Zirve öncesinde ve sonrasında İran kanadından çeşitli açıklamalar gelmiştir. Ülkedeki siyasi çevrelerin ve basının Ankara’daki zirve ve görüşmelerin genel seyrine ilişkin yapıcı bir tavır takındığı görülmektedir. İran’ın reformist gazetelerinden İtimad, üçlü zirveyi ‘Ateşkesin Mimarları’ başlığıyla vermiştir. Sara Masumî imzasını taşıyan haberde, “Trump’ın Suriye’den askerlerini çekme konusunda ısrarcı olduğu bir dönemde Suriye’deki ateşkesin mimarları yeniden görüştü. Suriye’de askerleri bulunan üç ülkenin liderleri Suriye’nin parçalanmasını istemediklerini ve bölgedeki ateşkesin devam etmesi gerektiğini vurguladı” ifadeleri kullanılmıştır. Ilımlılara yakınlığıyla bilinen İran gazetesi ise “Suriye Krizinin Çözümü İçin İran'ın Dört Önerisi” manşetini tercih etmiş ve görüşmelerde Ruhani’nin dile getirdiği önerileri satırlarına taşımıştır. Habere göre İran Cumhurbaşkanı şu noktalara dikkat çekmiştir: Suriye krizi askerî yöntemlerle değil demokratik seçimler yoluyla çözülmelidir, uluslararası toplum Suriye’nin bütün bölgelerine yardım ulaştırmalıdır, bütün terör gruplarının kökü kazınana dek mücadele sürmelidir ve Suriye’nin toprak bütünlüğü korunmalıdır. Haberde ayrıca Ruhani’nin Afrin Operasyonuna ilişkin “Afrin’deki gelişmeler bazı güçlerin [ABD] bölgenin etnik farklılıklarını Suriye ve diğer ülkelerin bölünmesi yönündeki kötü amaçları için kullanmasına neden olmuştur. Astana sürecindeki ortak hedeflerimize [Türkiye’nin] Afrin’de kontrol ettiği bölgeleri rejim güçlerine vermesiyle ulaşabiliriz” ifadelerine yer verilmiştir. Son olarak haberde Ruhani’nin Suriye’de rejimin izni olmaksızın bulunan “yabancı” güçlerin varlıklarının yasa dışı olduğu ve bu güçlerin Suriye’deki operasyonlarını sonlandırması gerektiğini de vurgulanmıştır.

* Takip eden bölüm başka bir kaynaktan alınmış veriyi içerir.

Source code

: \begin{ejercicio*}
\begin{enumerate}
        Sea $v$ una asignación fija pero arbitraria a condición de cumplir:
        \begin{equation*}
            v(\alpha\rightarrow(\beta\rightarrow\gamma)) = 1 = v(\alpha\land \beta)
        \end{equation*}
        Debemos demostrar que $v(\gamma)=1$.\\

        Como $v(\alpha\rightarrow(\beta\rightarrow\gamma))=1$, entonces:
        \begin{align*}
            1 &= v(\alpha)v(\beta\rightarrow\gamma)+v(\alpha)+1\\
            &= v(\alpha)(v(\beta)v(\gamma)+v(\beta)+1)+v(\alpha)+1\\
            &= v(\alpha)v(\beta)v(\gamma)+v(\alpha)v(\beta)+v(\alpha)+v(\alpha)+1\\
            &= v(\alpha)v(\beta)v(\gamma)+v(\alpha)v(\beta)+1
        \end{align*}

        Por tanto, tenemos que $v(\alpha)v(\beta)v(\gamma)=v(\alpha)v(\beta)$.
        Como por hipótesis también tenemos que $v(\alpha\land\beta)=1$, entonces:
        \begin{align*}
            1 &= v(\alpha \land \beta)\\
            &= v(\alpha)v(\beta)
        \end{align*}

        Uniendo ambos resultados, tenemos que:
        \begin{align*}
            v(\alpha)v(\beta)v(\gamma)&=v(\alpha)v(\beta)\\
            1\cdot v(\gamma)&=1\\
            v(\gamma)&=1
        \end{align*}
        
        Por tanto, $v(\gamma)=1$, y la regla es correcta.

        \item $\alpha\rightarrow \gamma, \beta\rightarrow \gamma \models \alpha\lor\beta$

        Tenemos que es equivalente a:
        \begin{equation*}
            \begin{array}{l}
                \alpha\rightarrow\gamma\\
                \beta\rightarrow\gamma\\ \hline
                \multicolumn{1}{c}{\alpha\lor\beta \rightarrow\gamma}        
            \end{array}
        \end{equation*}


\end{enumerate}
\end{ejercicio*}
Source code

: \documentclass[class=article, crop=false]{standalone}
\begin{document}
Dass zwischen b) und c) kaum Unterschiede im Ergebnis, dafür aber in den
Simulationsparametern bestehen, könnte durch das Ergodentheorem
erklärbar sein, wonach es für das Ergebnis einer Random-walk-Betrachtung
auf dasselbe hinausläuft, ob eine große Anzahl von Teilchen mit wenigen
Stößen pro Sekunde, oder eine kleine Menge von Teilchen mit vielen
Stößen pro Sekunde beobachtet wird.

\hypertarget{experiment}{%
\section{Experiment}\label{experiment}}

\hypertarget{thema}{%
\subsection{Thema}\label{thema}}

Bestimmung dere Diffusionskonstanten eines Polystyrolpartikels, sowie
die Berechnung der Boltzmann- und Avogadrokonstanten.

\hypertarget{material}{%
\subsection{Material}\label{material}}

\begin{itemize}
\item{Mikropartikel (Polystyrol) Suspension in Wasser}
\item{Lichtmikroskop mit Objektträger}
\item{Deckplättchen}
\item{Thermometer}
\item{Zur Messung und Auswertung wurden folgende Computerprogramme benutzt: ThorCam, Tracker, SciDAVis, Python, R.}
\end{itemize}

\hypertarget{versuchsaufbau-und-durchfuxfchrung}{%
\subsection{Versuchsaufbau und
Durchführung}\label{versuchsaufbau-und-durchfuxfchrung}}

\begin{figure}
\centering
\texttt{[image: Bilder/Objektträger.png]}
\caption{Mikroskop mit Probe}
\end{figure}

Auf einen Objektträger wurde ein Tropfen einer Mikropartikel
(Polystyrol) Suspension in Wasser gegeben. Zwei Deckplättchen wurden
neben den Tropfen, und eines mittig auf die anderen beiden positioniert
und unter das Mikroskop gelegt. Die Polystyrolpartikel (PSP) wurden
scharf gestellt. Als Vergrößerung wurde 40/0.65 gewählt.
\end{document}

Muhafazakarlara yakınlığıyla bilinen Cumhuriyi İslami gazetesi üçlü zirveyi “İran, Rusya ve Türkiye’nin Suriye’de Barış ve İstikrarı Tesis Etmedeki Ciddi Kararlılığı” manşetiyle okuyucularına sunmuştur. Ruhani’nin konuşma metninden bölümlerin aktarıldığı haberde, İran Cumhurbaşkanının Türkiye’den Afrin’de kontrol ettiği bölgeleri rejim güçlerine vermesini istediği aktarılmıştır. Reformist Şark gazetesi zirveyi “Ankara’da Suriye’nin Geleceği Konusunda Anlaşma” başlığıyla manşetine taşımıştır. Liderlerin açıklamalarına değinen gazete, Ruhani ve Putin’in Afrin Operasyonu konusunda Türkiye’yi açıkça eleştirmemesine dikkat çekmiştir. Haberde ayrıca Ruhani’nin açıklamalarında Afrin’e yer verdiği ve Suriye’nin toprak bütünlüğüne işaret ettiğine de değinilmiştir. Diğer gazeteler İran Cumhurbaşkanının Afrin konusundaki açıklamalarını olduğundan sert bir dille sütunlarına taşırken Şark gazetesinin Ruhani’nin bu konuda sert bir eleştiri getirmekten sakındığını belirtmesi dikkat çekicidir.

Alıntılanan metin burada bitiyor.